I drammi didattici, infatti, vengono interpretati da un gruppo di non professionisti e la loro finalità, prima che di diffondere la posizione dell’autore rispetto a un dato tema trattato, è quella di far prendere coscienza proprio al gruppo di lavoro. Il gruppo di non professionisti lavora sul testo (sovente una sorta di schema quasi vuoto, da riempire con le acquisizioni progressive maturate durante la fase di studio) e, lavorandoci, prende coscienza del tema. “Per qualche anno cercai di lavorare con un piccolo gruppo di collaboratori estranei al mondo del teatro… provammo una forma di spettacolo che potesse influenzare ideologicamente quanti vi partecipavano”. Ecco i drammi didattici.
Per questo sono detti anche “teatro d’uso”: perché sono usati da Brecht come occasione e possibilità di formazione interna, prima che esterna. Per questo non sono principalmente diretti al pubblico ma sono strumento di auto-realizzazione politica. Per questo la loro dimensione non è quella dello spettacolo ma quella del progetto, della prassi interna e laboratoriale, del lavoro teatrale di comunità. D’altronde basta aver letto gli studi di Massimo Castri o Cesare Cases (per fare due nomi tra i tanti) o aver spulciato una delle molte biografie dedicate a Brecht (mettiamo quella di Ewen) per rendersi conto che, in un capitolo, vi sono i drammi didattici e, in un altro, si parla invece de La madre che, sempre non a caso, manca anche nell’edizione dei Drammi didattici pubblicata in Italia da Einaudi.
La Madre è un’altra cosa: testo “scritto alla maniera dei drammi didattici“ (quindi: semplicità visiva, chiarezza del dettato, evidenziazione immediata ed esplicita del tema e della sua messa in discussione, importanza data all’epicità di fattura) “esige degli attori”: è opera perciò rivolta al pubblico, perché sia il pubblico ad esserne influenzato ideologicamente.
Carlo Cerciello non cade nel tranello e comprende la diversità realizzando pertanto uno spettacolo vero e proprio, che sembra avere la finalità di rispettare Brecht e la sua forma-teatro continuando a rivolgere lo sguardo a una platea inevitabilmente contemporanea perché, la platea, continui ad essere investita dell’opera.
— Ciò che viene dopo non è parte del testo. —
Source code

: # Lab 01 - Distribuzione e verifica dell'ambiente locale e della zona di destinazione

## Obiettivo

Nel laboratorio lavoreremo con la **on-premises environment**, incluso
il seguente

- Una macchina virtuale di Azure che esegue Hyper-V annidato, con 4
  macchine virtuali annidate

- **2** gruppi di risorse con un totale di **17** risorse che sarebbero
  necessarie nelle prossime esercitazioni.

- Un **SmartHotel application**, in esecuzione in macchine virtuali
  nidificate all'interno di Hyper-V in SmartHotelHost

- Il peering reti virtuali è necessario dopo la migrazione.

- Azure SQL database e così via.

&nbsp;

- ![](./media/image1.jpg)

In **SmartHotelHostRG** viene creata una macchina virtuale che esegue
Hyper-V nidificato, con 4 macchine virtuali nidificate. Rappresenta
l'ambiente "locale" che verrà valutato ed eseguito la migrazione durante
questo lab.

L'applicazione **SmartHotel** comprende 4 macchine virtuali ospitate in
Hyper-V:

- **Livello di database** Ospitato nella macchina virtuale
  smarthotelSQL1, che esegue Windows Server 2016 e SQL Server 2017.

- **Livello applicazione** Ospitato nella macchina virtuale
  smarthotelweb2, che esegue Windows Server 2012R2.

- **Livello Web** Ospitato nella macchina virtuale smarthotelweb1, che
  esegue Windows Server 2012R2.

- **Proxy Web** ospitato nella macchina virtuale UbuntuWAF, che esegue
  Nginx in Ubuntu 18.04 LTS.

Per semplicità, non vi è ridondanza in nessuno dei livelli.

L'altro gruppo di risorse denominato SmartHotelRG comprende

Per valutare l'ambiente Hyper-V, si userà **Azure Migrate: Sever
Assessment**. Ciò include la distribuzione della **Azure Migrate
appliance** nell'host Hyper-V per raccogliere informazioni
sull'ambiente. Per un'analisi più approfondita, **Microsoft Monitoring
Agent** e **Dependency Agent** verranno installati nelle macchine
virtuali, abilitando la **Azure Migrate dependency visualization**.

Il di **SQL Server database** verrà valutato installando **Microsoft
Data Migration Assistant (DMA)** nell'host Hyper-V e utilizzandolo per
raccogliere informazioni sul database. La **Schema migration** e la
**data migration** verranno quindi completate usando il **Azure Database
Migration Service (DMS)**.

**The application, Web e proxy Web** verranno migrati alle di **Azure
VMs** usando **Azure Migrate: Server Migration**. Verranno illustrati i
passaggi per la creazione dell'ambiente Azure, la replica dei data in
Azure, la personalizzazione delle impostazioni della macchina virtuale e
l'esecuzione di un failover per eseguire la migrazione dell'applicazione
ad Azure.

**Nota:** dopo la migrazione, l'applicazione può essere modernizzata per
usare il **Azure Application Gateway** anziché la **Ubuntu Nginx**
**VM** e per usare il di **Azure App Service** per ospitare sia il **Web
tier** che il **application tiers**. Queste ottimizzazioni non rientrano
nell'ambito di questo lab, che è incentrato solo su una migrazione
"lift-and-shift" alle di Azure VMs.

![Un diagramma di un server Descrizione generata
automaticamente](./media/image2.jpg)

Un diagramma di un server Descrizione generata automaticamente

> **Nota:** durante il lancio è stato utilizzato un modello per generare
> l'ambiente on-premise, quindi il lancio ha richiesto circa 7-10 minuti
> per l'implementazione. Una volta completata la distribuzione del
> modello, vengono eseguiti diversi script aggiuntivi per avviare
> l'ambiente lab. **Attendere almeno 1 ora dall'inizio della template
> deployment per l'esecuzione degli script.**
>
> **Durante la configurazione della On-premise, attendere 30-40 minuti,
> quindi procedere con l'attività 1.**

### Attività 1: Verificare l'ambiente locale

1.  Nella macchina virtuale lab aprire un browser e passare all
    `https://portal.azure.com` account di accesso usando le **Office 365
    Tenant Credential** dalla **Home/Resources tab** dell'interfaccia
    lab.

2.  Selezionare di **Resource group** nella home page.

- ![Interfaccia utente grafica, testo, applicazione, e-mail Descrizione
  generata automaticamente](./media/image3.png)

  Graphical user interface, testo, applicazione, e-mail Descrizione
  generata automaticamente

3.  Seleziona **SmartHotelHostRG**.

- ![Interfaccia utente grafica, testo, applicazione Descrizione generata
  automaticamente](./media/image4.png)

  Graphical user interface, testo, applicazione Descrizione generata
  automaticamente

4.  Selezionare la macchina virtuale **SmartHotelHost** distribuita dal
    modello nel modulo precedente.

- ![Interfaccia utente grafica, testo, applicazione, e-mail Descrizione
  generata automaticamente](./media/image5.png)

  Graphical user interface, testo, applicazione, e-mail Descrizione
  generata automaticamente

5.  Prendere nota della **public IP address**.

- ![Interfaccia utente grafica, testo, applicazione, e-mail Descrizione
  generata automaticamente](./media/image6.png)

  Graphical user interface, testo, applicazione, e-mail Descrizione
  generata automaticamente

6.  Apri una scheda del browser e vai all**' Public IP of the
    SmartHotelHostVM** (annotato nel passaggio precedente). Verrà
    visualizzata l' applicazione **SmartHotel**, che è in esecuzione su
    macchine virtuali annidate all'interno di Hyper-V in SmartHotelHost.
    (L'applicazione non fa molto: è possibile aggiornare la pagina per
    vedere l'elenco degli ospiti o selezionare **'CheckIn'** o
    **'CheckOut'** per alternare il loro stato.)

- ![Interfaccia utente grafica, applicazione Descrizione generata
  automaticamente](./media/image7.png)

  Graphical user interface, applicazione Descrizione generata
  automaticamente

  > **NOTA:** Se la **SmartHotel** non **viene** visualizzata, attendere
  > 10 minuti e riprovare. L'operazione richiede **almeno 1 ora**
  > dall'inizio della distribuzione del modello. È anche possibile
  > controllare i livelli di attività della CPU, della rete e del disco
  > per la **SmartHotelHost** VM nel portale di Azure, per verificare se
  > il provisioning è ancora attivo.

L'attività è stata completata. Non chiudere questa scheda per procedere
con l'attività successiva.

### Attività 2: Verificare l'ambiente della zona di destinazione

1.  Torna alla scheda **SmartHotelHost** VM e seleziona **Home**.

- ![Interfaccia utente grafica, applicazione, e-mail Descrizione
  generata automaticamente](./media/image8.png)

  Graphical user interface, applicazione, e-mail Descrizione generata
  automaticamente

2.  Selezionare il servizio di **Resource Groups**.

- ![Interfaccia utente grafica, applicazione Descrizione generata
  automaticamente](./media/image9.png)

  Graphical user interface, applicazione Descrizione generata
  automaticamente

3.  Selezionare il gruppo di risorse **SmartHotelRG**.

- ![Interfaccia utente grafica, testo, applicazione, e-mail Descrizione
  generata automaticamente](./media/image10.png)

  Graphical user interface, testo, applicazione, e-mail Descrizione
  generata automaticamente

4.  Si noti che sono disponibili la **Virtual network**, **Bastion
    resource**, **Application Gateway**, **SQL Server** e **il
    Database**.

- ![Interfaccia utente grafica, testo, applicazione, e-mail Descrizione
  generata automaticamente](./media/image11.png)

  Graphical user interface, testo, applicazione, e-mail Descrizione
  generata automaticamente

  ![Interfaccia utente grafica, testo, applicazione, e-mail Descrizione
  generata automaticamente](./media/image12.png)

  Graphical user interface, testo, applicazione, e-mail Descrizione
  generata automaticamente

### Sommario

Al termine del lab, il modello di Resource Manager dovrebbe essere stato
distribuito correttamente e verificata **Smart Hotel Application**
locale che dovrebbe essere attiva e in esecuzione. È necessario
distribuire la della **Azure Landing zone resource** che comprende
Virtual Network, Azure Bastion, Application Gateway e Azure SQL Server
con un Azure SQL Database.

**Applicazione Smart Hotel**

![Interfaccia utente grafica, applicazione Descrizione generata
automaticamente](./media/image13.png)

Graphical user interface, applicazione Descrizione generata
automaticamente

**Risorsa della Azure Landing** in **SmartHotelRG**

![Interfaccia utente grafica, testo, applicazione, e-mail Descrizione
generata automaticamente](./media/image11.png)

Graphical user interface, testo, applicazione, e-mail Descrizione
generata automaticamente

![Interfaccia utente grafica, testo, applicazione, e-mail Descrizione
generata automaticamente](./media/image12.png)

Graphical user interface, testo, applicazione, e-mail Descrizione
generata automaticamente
La scenografia è una grande carcassa che, nella parte inferiore, costituisce da ambiente plurimo: costituita da pannelli, gradoni, blocchi squadrati e volutamente incolori, si adatta, per neutralità, ad essere un salotto di casa, l’interno di una macelleria, la piazza in cui si festeggia il Primo Maggio. Nella parte superiore, invece, presenta la nuda compattezza ferrosa di una fabbrica: ganci, trespoli, barre orizzontali, reti laterali compatte ci dicono che, per quanto saremo altrove in alcuni momenti dell’opera, la fabbrica rimane il centro, il fulcro, l’ossessione o il totem, il golem, la grande immagine ineliminabile de La madre. Ci spingiamo così a scrivere che la scenografia – nella sua semplicità poderosa, com’è giusto con Brecht – contempla tanto le esigenze teatrali (uno spazio che funga da luogo di scena modificabile, che sia facile da plasmare di volta in volta, addobbato soltanto da pochi oggetti che sono segno, simbolo o icona) quanto svolge una dichiarazione d’avvertenza politica: qui si mette in scena una fabbrica, gli attori che vedrete rappresentano degli operai, state per assistere ad uno spettacolo a cui sta a cuore parlare di operai, dei diritti degli operai, delle condizioni degli operai all’interno di una fabbrica. Che sia chiaro.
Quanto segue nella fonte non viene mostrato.